Joelle Bourgeat est membre de la Communauté Chrétienne dans la Cité (de Paris), affiliée au Réseaux du Parvis. Elle est adhérée depuis 2008 à ADR-BWA (Association pour le Développement de la Région des BWA) créée par des Maliens originaires de cette Région et elle raconte la différence de mentalité entre les habitants des villages qu'elle visite au Mali et nos mentalités européennes plutôt d'ong.

De retour du Mali…(23 janvier-9 mars 2016)

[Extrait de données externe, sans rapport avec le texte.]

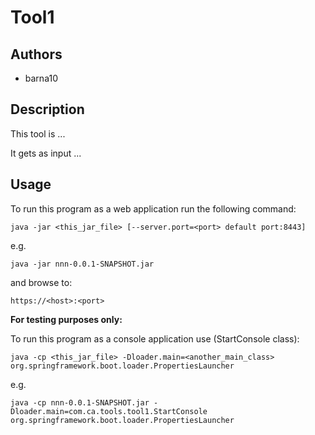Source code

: #  Tool1

## Authors
 - barna10

## Description
This tool is ...

It gets as input ...

## Usage

To run this program as a web application run the following command:

	java -jar <this_jar_file> [--server.port=<port> default port:8443]
e.g.

	java -jar nnn-0.0.1-SNAPSHOT.jar

and browse to:

	https://<host>:<port>
	
**For testing purposes only:**

To run this program as a console application use (StartConsole class): 
	
	java -cp <this_jar_file> -Dloader.main=<another_main_class> org.springframework.boot.loader.PropertiesLauncher
e.g.

	java -cp nnn-0.0.1-SNAPSHOT.jar -Dloader.main=com.ca.tools.tool1.StartConsole org.springframework.boot.loader.PropertiesLauncher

Je suis de retour du Mali, en effet, après 7 semaines partagées entre Bamako, Mandiakuy et San.
Tout d’abord je vous dirais que, sur place, je n’ai jamais éprouvé de sentiment d’insécurité, même si j’ai plusieurs fois ressenti plus de crainte et de prudence chez un certain nombre de Maliens. Notamment à San où, de fait, un incident s’est produit pendant le week end où je m’y trouvais. Un soldat en route pour Gao, au Nord, a quitté ses camarades et s’est retranché dans l’enceinte de la paroisse où j’étais logée. Il ne fut pas facile de le retrouver et les bruits les plus fantaisistes coururent à la sortie de la messe sur son évasion. Il aurait prétendu que ses camarades étaient décidés à lui faire la peau avant d’arriver à Gao. Le plus probable est qu’il ait pris peur et qu’il ait déserté car, dans le nord, la situation de l’armée est très difficile et les soldats souvent en danger.
L’essentiel de ma mission était à Mandiakuy où, depuis 5 ans maintenant, notre Association accompagne deux Groupements de femmes dans la production de confiture et compote de mangues ainsi que de coulis de tomate pasteurisé. Elles ont produit plus de 700 bocaux de mangues et une centaine de coulis en 2015. Ils étaient presque tous vendus à mon départ.
Cette fois-ci je m’y rendais avec deux nouveaux membres d’ADR-BWA France qui vont prendre ma relève dans le suivi des actions de terrain de ADR-BWA Mali Tominian, une nouvelle association voulue par quelques responsables de Mandiakuy, pour poursuivre ce qui a déjà été initié et, surtout, étendre les projets de développement à d’autres localités du Cercle. Peu à peu cette entité se met en place. Ce sera long car la notion de bien commun et de bénévolat, dans un contexte de vie difficile, ne va pas de soi. Mais ces initiatives, par les Bwa eux-mêmes, sont, à long terme, les seules porteuses d’un développement réel et pérenne.
Cela fait dix ans maintenant que je me rends en Afrique et cinq ans que je vais au Mali chaque année, plusieurs semaines voire plusieurs mois, Aujourd’hui je voudrais vous partager quelques-unes de découvertes et de mes convictions.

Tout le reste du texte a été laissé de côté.